*EXERCISE*:
Would you reproduce, word for word, only the lines running from the top of the data through the line containing "In this paper, we", and none of the pictures?

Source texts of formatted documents
·····

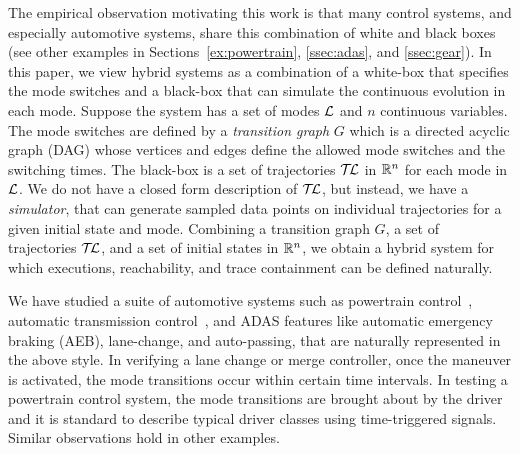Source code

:  The empirical observation motivating this work is that many  control systems, and especially automotive systems, share this  combination of  white  and  black boxes (see other examples in Sections~\ref{ex:powertrain}, \ref{ssec:adas}, and \ref{ssec:gear}).
 In this paper, we view hybrid systems as a combination of a white-box that specifies the mode switches and a black-box that can  simulate the continuous evolution in each mode. 
 Suppose the system has a set of modes $\L$ and $n$ continuous variables. The mode switches are defined by a {\em transition graph} $G$ which is a directed acyclic graph (DAG) whose vertices and edges define the allowed mode switches and the switching times. The black-box is a set of trajectories $\TL$ in $\reals^n$ for each mode in $\L$. 
 We do not have a closed form description of $\TL$, but instead, we have a {\em simulator\/}, that can generate sampled data points on individual trajectories for a given initial state and mode.  
%
Combining a transition graph $G$, a set of trajectories $\TL$, and a
set of initial states in $\reals^n$, we obtain a hybrid system for
which executions, reachability, and trace containment can be defined
naturally.

 
We have studied a suite of automotive systems such as powertrain
control~\cite{jin2014powertrain}, automatic transmission
control~\cite{Matlab_trans}, and ADAS features like automatic
emergency braking (AEB), lane-change, and auto-passing, that
are naturally represented in the above style. In verifying a lane
change or merge controller, once the maneuver is activated, the mode
transitions occur within certain time intervals. In testing a
powertrain control system, the mode transitions are brought about by
the driver and it is standard to describe typical driver classes using
time-triggered signals. Similar observations hold in other examples.
 

 


\vspace{-10pt}

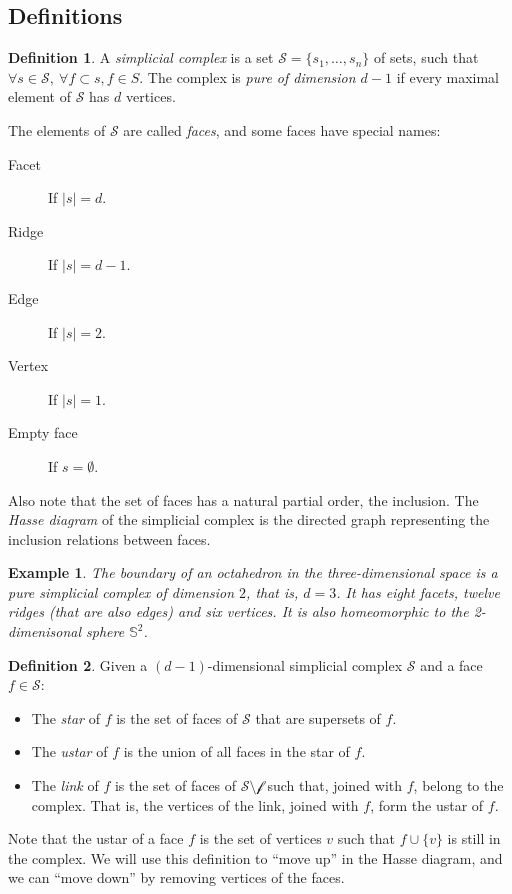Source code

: \documentclass[12pt,a4paper]{article}
\theoremstyle{plain}
\newtheorem*{example}{Example}
\theoremstyle{definition}
\newtheorem{definition}{Definition}
\begin{document}
\subsection{Definitions}
\begin{definition}
  A \emph{simplicial complex}  is a set $\mathcal{S}=\{s_1,\dots,s_n\}$ of sets, such that  $\forall s\in \mathcal{S}, \  \forall f\subset s, f\in{S}$. The complex is \emph{pure of dimension $d-1$} if every maximal element of $\mathcal{S}$ has $d$ vertices.

  The elements of $\mathcal{S}$ are called \emph{faces}, and some faces have special names:
  \begin{description}
    \item[Facet] If $|s|=d$.
    \item[Ridge] If $|s|=d-1$.
    \item[Edge] If $|s|=2$.
    \item[Vertex] If $|s|=1$.
    \item[Empty face] If $s=\emptyset$.
  \end{description}
  Also note that the set of faces has a natural partial order, the inclusion. The \emph{Hasse diagram} of the simplicial complex is the directed graph representing the inclusion relations between faces.
\end{definition}

\begin{example}
  The boundary of an octahedron in the three-dimensional space is a pure simplicial complex of dimension $2$, that is, $d=3$. It has eight facets, twelve ridges (that are also edges) and six vertices. It is also homeomorphic to the 2-dimenisonal sphere $\mathbb{S}^2$.
\end{example}

\begin{definition}
  Given a $(d-1)$-dimensional simplicial complex $\mathcal{S}$ and a face $f\in\mathcal{S}$:
  \begin{itemize}
    \item The \emph{star} of $f$ is the set of faces of $\mathcal{S}$ that are supersets of $f$.
    \item The \emph{ustar} of $f$ is the union of all faces in the star of $f$.
    \item The \emph{link} of $f$ is the set of faces of $\mathcal{S\setminus f}$ such that, joined with $f$, belong to the complex. That is, the vertices of the link, joined with $f$, form the ustar of $f$.
  \end{itemize}
  Note that the ustar of a face $f$ is the set of vertices $v$ such that $f\cup \{v\}$ is still in the complex. We will use this definition to ``move up'' in the Hasse diagram, and we can ``move down'' by removing vertices of the faces.
\end{definition}
\end{document}
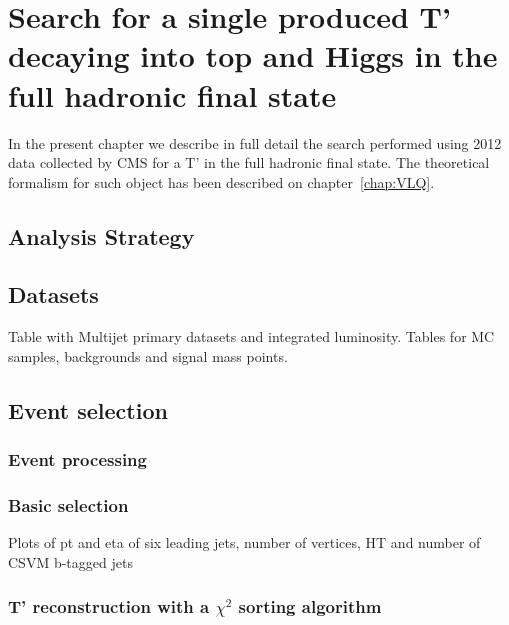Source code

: \chapter[Single VLQ search]{Search for a single produced T' decaying into top and Higgs in the full hadronic final state}
\label{chap:search}

In the present chapter we describe in full detail the search performed using 2012 data collected by CMS for a T' in the full hadronic final state. The theoretical formalism for such object has been described on chapter~\ref{chap:VLQ}.

\section{Analysis Strategy}
\label{sec:stra}

\section{Datasets}
\label{sec:data}

\begin{TOINCLUDE}Table with Multijet primary datasets and integrated luminosity. Tables for MC samples, backgrounds and signal mass points.\end{TOINCLUDE}

\section{Event selection}
\label{sec:sel}

\subsection{Event processing}

\subsection{Basic selection}

\begin{TOINCLUDE}Plots of pt and eta of six leading jets, number of vertices, HT and number of CSVM b-tagged jets\end{TOINCLUDE}

\subsection{T' reconstruction with a $\chi^{2}$ sorting algorithm}
\label{sec:chi2}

·····

*RESPONSE AREA*:
Source code

:  The empirical observation motivating this work is that many  control systems, and especially automotive systems, share this  combination of  white  and  black boxes (see other examples in Sections~\ref{ex:powertrain}, \ref{ssec:adas}, and \ref{ssec:gear}).
 In this paper, we view hybrid systems as a combination of a white-box that specifies the mode switches and a black-box that can  simulate the continuous evolution in each mode. 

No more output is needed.